Use Google CDC to synchronize Cloud SQL data to Bigquery

In Google's cloud platform, I created a Postgresql instance of Cloud SQL and saved some business data on it. Now we need to regularly synchronize this data to the Bigquery data warehouse, so that we can perform subsequent analysis and processing of the data on Bigquery and generate data reports.

Google provides a Datastream service that synchronizes changes to the Cloudsql database, such as additions, deletions, updates and other operations, to the Bigquery data set through CDC (Capture data change). The following will describe how to set up Datastream to complete.

Because my CloudSQL instance does not expose the public IP, we need to set up VPC peering to connect Datastream's VPC to the VPC network of my GCP project. In addition, CloudSQL is in a separate Service network, and we also need to connect to CloudSQL through a reverse proxy.

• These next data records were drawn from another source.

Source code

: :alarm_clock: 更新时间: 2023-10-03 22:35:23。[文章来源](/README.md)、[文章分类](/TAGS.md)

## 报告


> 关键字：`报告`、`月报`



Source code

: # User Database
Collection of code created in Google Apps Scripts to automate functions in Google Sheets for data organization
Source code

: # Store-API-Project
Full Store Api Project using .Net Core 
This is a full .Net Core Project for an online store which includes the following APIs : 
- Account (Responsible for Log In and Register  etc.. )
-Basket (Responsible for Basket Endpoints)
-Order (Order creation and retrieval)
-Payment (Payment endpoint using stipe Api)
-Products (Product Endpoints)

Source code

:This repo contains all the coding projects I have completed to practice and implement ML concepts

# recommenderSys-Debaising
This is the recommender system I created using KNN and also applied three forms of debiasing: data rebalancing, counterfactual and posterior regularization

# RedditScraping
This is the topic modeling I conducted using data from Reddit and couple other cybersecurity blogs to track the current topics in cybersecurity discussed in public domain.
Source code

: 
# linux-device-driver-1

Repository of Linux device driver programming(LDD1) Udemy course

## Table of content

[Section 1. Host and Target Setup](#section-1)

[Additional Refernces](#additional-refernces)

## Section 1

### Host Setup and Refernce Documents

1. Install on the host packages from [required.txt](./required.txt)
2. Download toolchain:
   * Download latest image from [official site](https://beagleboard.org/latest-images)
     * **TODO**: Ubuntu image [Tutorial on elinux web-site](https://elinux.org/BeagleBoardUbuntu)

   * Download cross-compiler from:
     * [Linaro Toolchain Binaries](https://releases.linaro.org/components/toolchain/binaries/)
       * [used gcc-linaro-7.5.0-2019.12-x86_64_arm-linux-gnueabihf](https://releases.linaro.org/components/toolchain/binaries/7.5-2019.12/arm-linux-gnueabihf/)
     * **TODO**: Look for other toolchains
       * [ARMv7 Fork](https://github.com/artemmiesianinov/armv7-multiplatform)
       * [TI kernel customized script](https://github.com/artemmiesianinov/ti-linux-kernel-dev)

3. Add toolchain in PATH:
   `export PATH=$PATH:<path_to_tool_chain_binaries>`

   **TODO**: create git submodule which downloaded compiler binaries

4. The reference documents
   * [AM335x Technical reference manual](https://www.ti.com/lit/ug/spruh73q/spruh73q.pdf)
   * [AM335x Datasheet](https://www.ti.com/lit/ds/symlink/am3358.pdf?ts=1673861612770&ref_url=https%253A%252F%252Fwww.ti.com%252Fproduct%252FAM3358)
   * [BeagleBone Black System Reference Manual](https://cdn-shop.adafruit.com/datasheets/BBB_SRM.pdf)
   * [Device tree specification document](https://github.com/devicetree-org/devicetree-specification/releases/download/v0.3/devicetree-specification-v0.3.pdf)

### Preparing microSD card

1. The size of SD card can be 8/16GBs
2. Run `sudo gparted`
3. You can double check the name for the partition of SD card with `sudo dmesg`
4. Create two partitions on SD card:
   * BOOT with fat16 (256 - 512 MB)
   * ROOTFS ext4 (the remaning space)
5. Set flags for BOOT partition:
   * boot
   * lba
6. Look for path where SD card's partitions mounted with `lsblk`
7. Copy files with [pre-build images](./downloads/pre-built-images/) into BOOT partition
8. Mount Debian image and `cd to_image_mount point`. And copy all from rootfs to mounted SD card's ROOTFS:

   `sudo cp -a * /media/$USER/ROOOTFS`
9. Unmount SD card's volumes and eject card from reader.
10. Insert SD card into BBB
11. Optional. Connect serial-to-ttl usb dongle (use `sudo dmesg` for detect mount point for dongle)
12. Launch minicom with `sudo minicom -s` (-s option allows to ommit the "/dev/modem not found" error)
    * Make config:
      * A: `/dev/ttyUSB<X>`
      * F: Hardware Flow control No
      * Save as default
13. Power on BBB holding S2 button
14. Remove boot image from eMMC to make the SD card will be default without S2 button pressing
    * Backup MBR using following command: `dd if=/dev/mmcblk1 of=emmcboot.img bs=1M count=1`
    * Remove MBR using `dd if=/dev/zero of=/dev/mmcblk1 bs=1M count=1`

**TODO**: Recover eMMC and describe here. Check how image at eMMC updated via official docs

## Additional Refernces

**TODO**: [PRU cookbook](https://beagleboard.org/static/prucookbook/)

Set up Datastream private connection

In Datastream's Private Connectivity, create a new connection profile. In the profile we need to set up the VPC network, which is the VPC network where our project is currently located. Then you need to assign an IP address segment to Datastream to create a subnet. This IP address segment cannot be an assigned IP address segment, and must have at least a /29 address.

Set firewall rules

In the firewall settings of the VPC network, add two new rules, corresponding to ingress and egress respectively. The target needs to enter the address segment we just assigned, and then open the TCP:5432 port.

Set up reverse proxy

Set up a VM in the VPC network, and then run the following code script to set up a reverse proxy

#! /bin/bash

export DB_ADDR=[IP]
export DB_PORT=[PORT]

export ETH_NAME=$(ip -o link show | awk -F': ' '{print $2}' | grep -v lo)

export LOCAL_IP_ADDR=$(ip -4 addr show $ETH_NAME | grep -Po 'inet \K[\d.]+')

echo 1 > /proc/sys/net/ipv4/ip_forward
iptables -t nat -A PREROUTING -p tcp -m tcp --dport $DB_PORT -j DNAT \
--to-destination $DB_ADDR:$DB_PORT
iptables -t nat -A POSTROUTING -j SNAT --to-source $LOCAL_IP_ADDR

Here, DB_ADDR and DB_PORT fill in the address and port of CloudSQL’s PG database.

PG configuration

Connect to the PG database and create a publication and replication slot

The following command will give the user the role of creating a replication

ALTER USER USER_NAME WITH REPLICATION;

Create a publication. Assume here that we want to copy the test table of the public schma. Then replace the following SCHEMA1 with public and TABLE1 with test.

CREATE PUBLICATION PUBLICATION_NAME FOR TABLE SCHEMA1.TABLE1, SCHEMA2.TABLE2;

Create a replication slot

SELECT PG_CREATE_LOGICAL_REPLICATION_SLOT('REPLICATION_SLOT_NAME', 'pgoutput');

SetupDatastream

Finally, you can set up a stream. The address to connect to the database here needs to enter the address and port of the reverse proxy VM we just set, as well as the name of the PG's publication and replication slot we configured before. Finally it can run successfully. We can test it, make corresponding changes in the PG data table, and then wait for a while in the Bigquery data table to see that the data can be synchronized.